Lettres de Fadette/Deuxième série/13

Imprimerie Populaire, Limitée (Deuxième sériep. 34-36).

XIII

Tristesse


Dans le salon de l’hôtel, où, prête à partir, j’attends l’heure du train, une femme a chanté : une superbe voix de contralto, grave et douce qui va au profond de l’âme pour la remuer toute.

C’est de l’allemand : je ne comprends pas les mots, mais c’est un chant qui souffre. La même phrase revient sans cesse, tendre ou angoissée : les mots, toujours les mêmes, sur des notes, toujours différentes. C’est simple et poignant, comme la douleur enfermée dans un cœur humain, qui en fait le tour, veut en sortir, et ne le peut pas. Ce chant me poursuit et m’obsède durant le long trajet en chemin de fer : il se roule et se déroule, monte à mes lèvres ou descend au fond de mon cœur, pour ramener à la surface, tout ce qui a tremblé et crié dans le mystère du silence. Et ces mots étrangers que je n’ai pas compris ont réveillé des détresses apaisées et fait naître une appréhension étrange.

Et pendant que les fantômes se lèvent dans mon cœur, les champs de neige se poursuivent dans une course éperdue ; l’épaisse fumée de la locomotive se tord, toute noire, le long du convoi ; un bébé souffrant jette des cris aigus ; un homme, à demi ivre, dort en ronflant sur une banquette voisine, sur laquelle il s’étale, laissant à peine de place à sa femme navrée, qui le regarde avec un dégoût suprême dans ses pauvres yeux éteints.

L’air manque dans ce train où s’entasse la misère humaine : l’ombre, peu à peu, l’envahit, et il court toujours, emportant tant de tristesse écrasante à travers tant d’espace désolé !

Enfin, nous arrivons, et quand l’air pur et glacé me frappe le visage, il me semble que je sors d’un danger, que je suis sauvée et délivrée… et je respire, je respire avec ivresse ! Quels pauvres êtres impressionnables nous sommes ! Il faudrait à chacun plus de raison, plus de simple bon sens, afin de n’endurer que l’inévitable de la vie. Nous dépensons des forces précieuses à souffrir en imagination ce qui n’existe pas, à resouffrir ce qui est passé et irrévocable…

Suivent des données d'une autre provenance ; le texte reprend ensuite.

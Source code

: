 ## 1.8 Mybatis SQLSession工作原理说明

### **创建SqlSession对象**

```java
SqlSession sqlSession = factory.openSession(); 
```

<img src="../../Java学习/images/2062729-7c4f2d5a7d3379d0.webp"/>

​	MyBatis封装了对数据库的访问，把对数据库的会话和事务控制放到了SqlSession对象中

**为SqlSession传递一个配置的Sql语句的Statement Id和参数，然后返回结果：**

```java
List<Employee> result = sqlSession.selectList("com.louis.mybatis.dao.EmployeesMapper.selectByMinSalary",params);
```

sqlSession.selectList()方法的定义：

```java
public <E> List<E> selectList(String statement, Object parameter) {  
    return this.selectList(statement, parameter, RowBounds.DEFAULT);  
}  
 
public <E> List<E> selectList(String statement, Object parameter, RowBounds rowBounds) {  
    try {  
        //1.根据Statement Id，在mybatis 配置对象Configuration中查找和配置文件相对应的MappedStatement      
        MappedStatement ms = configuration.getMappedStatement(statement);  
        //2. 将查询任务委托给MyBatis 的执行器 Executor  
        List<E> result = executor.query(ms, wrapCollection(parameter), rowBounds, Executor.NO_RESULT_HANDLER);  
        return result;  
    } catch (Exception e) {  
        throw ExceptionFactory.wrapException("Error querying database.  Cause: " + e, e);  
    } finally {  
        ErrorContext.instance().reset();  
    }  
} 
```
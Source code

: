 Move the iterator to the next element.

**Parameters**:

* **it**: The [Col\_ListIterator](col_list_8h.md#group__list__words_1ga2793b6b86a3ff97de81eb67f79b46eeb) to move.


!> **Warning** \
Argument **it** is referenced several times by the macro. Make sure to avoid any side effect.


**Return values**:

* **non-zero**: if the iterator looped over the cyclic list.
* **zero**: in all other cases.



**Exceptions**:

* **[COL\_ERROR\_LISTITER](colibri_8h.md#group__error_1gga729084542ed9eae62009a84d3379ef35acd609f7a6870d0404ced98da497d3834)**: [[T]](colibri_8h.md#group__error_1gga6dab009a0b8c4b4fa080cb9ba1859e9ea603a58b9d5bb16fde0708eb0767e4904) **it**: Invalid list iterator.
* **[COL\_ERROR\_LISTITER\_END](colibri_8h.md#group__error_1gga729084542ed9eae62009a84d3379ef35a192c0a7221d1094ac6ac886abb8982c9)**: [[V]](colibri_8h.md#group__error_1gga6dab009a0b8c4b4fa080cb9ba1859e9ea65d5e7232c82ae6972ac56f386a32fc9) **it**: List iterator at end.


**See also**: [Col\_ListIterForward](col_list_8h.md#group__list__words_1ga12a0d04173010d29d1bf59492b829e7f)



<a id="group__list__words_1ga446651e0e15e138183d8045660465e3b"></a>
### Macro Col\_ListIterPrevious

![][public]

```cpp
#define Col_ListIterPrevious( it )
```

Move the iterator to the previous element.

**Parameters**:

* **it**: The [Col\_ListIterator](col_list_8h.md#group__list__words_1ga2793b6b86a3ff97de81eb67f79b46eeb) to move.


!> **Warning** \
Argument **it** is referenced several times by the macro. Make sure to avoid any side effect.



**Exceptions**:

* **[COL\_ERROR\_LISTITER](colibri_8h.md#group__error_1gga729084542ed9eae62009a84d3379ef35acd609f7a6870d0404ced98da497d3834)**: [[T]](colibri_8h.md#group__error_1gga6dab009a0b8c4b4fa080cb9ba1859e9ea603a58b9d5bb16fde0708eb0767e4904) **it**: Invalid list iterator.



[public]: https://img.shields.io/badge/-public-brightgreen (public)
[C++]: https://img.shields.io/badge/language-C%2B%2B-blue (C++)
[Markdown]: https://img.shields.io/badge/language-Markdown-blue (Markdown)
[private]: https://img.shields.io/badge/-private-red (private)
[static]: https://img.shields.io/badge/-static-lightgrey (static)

Ces réflexions et la course rapide sur la route glacée ont commencé l’oeuvre d’apaisement : je ne regarde plus « en dedans », et je jouis de tout ce que je vois.

Nous filons, comme le vent, dans la neige qui brille : on dirait que c’est de la lumière tombée, et que c’est la terre, ce soir, qui éclaire le ciel d’un gris sombre et uniforme, marqué d’un cercle livide là-bas, où le soleil a disparu.

Nous passons devant l’église au moment où un « Gros baptême » en sort : les gens joyeux montent en voiture, pendant que toutes les cloches carillonnent, et que les chevaux, décorés d’énormes rosettes blanches, secouent impatientés leurs clochettes d’argent.

Je salue le paquet blanc dans lequel vagit le nouveau-né : je l’envie d’être si pur, si inconscient, si à Dieu qui vient de l’accepter.

Nous continuons à courir par les rues blanches et je pense que nous avons tous été donnés à Dieu. Pourquoi alors tant nous agiter et tant nous tourmenter ? Laissons-le faire : Il sait mieux que nous et Il nous aime.